Sunday, February 10, 2008

My chair...

I just finished painting a chair. There's nothing spectacular about that surely. But for me it helped in so many ways. First of all I know nothing of painting or chairs except that you need a brush for the first and a seat for the second! So when I thought I was fed up of the ratty looking old cane chair relegated to the back portico, I decided to just go ahead and do something about it. Off I went to the hardware store where I got some sandpaper, paint, thinner and a brush. The brush was not the absolute right size but that was all they had. The chap didn't know if I would need wood primer for an old chair and was confused when I asked. One obliging customer in the shop told me I didn't need it - and I thought it didn’t matter -at least the chair should be usable for a while longer and its an experiment at best. I wasn't sure about the varnish and reasoned that it could only be applied after the paint and so deferred its purchase.

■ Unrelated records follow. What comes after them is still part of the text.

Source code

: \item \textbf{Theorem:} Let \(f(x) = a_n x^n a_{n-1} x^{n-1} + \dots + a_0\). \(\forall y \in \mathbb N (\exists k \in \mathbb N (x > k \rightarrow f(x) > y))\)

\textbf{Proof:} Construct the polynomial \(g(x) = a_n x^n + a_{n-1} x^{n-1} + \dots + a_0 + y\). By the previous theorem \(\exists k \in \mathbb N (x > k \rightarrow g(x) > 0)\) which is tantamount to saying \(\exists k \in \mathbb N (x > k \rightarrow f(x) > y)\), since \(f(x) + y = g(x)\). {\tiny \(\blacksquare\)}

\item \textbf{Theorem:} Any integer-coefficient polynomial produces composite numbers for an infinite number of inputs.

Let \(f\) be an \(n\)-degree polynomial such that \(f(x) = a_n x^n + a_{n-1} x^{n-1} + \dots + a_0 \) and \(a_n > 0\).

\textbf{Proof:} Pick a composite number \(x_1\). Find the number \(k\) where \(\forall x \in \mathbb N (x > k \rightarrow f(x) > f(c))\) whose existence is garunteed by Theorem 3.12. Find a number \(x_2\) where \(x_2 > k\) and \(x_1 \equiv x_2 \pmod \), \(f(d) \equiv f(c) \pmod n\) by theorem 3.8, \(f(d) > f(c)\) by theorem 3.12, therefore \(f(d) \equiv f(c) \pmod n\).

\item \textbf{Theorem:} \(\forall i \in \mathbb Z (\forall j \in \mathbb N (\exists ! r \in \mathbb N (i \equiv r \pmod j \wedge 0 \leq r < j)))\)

Then I got home and pulled out the old chair to have a good look. It was faded, bleached a washed out color because of all the sun that hit it. Black discolorations suffused the back of the chair which had intricate crisscrossing patterns. I tried my best to sandpaper out the black mould but most of it still stuck and the back of the chair was too impenetrable to my scrubbing. So I decided to simply paint it as is. I started off and soon began to enjoy myself thoroughly. It took me 3 days to finish one coat since I devoted only an hour or two to it everyday. But already the chair was looking so much better. With added zeal I put on another coat of paint and the chair was magically transformed. I wanted to make it perfect and spent hours making sure every spot; every twist of the twined rope, every crevice in the patterned back was touched with paint. The chair looked absolutely wonderful to my eyes – I reveled in the sight of it.

The whole point I am trying to make here is that the medium was immaterial; it was the action that got me results. I have always been afraid that I could never finish what I started. My initial enthusiasm and passion wanes faster than a sprig of jasmine. I am always afraid of making mistakes. But this time I simply took on a new task without thought of success or failure – I would simply do it. I also finished the task to perfection with not a drop of paint on my portico tiles. It felt very good – a simple thing in truth but an eye-opener for me to let myself be and do anything that comes naturally and to do so without the fear and anticipation of failure.